I think I’ve mentioned the Stour before: it’s our local river, rises in the Clent Hills and eventually joins the Severn at Stourport, having accumulated water from other minor tributaries along the way. The journey is short and generally unspectacular; there are many stretches where the banks are overgrown, inaccessible and nature is left to find its own equilibrium. Not good for walkers but better for wildlife.
For much of its route, the Stour is shadowed by canals; the Stourbridge canal at first and then, for about half of its entire length, by the Staffordshire and Worcestershire canal. Occasionally the separation will be up to a hundred metres or so; mostly the two watercourses flow within a few yards of each other with the canal being the more picturesque and the towpaths providing better walking.
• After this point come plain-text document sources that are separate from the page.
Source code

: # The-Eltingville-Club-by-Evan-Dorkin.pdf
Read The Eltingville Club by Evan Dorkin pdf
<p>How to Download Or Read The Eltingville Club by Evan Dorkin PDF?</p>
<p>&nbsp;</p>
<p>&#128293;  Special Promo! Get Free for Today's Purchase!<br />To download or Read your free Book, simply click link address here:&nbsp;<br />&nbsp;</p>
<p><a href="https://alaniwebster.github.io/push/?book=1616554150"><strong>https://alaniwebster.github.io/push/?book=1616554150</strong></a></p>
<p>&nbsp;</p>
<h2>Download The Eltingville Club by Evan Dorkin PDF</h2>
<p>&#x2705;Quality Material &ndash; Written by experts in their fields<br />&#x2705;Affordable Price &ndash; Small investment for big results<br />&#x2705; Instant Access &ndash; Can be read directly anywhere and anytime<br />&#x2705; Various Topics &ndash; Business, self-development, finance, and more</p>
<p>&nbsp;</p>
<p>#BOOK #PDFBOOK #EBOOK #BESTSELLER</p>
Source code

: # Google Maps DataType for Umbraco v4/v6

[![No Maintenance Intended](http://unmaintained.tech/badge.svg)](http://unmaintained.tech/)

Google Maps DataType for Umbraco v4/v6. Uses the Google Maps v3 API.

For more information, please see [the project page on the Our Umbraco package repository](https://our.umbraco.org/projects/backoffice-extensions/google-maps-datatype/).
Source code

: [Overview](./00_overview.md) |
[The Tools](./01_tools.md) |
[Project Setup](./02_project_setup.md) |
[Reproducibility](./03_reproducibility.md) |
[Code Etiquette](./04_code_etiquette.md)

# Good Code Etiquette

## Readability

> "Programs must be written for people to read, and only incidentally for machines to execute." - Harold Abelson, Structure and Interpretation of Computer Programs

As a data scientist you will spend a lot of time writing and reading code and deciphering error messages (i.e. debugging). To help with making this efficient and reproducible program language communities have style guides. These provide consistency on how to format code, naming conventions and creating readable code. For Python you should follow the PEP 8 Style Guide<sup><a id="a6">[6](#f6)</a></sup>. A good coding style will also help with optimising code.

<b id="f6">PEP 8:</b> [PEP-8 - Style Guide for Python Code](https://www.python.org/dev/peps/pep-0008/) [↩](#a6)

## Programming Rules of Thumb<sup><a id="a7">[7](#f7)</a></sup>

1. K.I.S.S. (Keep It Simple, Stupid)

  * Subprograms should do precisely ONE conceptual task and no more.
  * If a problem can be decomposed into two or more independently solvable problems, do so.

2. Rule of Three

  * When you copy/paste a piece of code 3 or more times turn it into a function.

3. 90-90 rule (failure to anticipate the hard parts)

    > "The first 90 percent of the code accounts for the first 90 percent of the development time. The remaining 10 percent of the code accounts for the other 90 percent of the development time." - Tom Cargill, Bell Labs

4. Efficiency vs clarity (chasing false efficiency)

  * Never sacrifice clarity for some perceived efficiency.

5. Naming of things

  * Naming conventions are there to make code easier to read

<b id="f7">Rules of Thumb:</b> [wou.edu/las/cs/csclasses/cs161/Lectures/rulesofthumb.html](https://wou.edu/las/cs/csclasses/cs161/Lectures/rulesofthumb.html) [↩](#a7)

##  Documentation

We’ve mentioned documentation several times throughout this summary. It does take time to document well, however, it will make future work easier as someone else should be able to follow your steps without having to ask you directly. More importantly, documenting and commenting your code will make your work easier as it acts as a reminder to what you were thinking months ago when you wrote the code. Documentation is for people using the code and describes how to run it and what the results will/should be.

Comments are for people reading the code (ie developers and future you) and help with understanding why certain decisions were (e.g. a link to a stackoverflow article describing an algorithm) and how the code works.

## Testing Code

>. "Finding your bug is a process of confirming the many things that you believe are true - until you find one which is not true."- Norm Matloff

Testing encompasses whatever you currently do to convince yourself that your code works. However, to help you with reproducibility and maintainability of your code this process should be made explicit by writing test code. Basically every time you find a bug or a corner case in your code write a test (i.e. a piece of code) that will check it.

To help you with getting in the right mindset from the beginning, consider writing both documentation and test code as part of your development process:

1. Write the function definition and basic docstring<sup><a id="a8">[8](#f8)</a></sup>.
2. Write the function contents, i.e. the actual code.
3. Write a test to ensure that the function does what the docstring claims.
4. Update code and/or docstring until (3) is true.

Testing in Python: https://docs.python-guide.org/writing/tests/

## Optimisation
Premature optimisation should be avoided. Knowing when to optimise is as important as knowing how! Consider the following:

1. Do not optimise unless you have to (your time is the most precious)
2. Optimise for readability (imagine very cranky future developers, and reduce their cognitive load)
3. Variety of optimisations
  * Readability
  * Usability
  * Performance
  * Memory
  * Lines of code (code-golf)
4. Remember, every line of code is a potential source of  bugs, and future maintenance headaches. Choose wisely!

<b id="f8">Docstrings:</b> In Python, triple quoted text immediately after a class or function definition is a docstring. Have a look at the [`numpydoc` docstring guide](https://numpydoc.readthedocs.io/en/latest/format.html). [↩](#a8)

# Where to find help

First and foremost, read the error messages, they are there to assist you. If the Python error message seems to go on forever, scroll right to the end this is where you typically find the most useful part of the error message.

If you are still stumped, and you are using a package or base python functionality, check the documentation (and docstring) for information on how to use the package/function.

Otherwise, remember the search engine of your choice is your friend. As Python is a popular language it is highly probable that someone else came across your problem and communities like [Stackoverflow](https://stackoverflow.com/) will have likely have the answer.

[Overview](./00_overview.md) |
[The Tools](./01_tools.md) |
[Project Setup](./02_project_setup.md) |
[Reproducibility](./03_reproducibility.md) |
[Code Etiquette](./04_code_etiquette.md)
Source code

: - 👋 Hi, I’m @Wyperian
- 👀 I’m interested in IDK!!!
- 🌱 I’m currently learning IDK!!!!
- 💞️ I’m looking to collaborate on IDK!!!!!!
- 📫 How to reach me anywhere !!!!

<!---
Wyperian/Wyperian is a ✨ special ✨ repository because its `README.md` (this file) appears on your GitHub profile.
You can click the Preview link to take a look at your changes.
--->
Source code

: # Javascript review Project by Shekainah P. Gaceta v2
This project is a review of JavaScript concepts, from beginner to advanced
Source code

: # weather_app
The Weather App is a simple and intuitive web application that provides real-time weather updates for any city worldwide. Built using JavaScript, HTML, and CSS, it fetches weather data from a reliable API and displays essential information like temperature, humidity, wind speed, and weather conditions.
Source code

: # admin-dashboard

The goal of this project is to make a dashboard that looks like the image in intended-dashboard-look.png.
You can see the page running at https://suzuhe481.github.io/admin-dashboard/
Much cleaner now than it was in the days when it collected unfiltered pollution from the industrial BlackCountry and the discharged chemicals from Kidderminster’s carpet factories, the river has seen the return of wildlife – kingfishers, grey wagtails, a variety of fish – including barbel – working their way upstream from the confluence with the Severn.
Now there are otters, and in the unlikeliest of places…
The canal passes beneath the village of Cookley by means of a tunnel. Immediately after exiting the tunnel on the Kidderrminster side, the old BSC Cookley works is on the right-hand side. The works these days are much diminished from former times; the old processing operations are long gone and what remains is primarily a stampings factory. The site is sandwiched between the canal and the river, which runs behind it. A public footpath leaves the canal towpath and leads down to a bridge spanning the river.
It was while standing on this bridge, looking at a pair of grey wagtails, that we noticed a dark shape moving upstream against what is quite a strong current following recent rains. It quickly became apparent that we were looking at a decent sized otter.
The otter briefly exited the water to inspect a small bank [right] before re-entering the river and continuing its journey upstream. Unfortunately it never really posed for the ideal shot and the one to the right is the best of the pictures while it was clear of the water.
We must have crossed this bridge at least a hundred times in the past and never seen anything more exotic than the odd mallard. Even the wagtails were a surprise and without them we might never have noticed the otter.